====== MATERIAL SHOWN
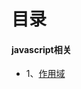# 目录

#### javascript相关
* 1、[作用域](https://github.com/KanadeHu/myblog/blob/main/javascript%E7%9B%B8%E5%85%B3/1%E3%80%81%E4%BD%9C%E7%94%A8%E5%9F%9F.md)
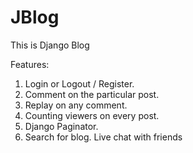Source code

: # JBlog
This is Django Blog

Features:

1. Login or Logout / Register.
2. Comment on the particular post.
3. Replay on any comment.
4. Counting viewers on every post.
5. Django Paginator.
6. Search for blog.
Live chat with friends
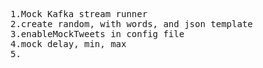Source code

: <pre>
1.Mock Kafka stream runner
2.create random, with words, and json template
3.enableMockTweets in config file
4.mock delay, min, max
5.
</pre>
============
#### WORK REQUEST
Go through the entries above and print each one exactly, minus the pictures.

#### EXERCISE RESPONSE
# 目录

#### javascript相关
* 1、[作用域](https://github.com/KanadeHu/myblog/blob/main/javascript%E7%9B%B8%E5%85%B3/1%E3%80%81%E4%BD%9C%E7%94%A8%E5%9F%9F.md)
Source code

: # JBlog
This is Django Blog

Features:

1. Login or Logout / Register.
2. Comment on the particular post.
3. Replay on any comment.
4. Counting viewers on every post.
5. Django Paginator.
6. Search for blog.
Live chat with friends
Source code

: <pre>
1.Mock Kafka stream runner
2.create random, with words, and json template
3.enableMockTweets in config file
4.mock delay, min, max
5.
</pre>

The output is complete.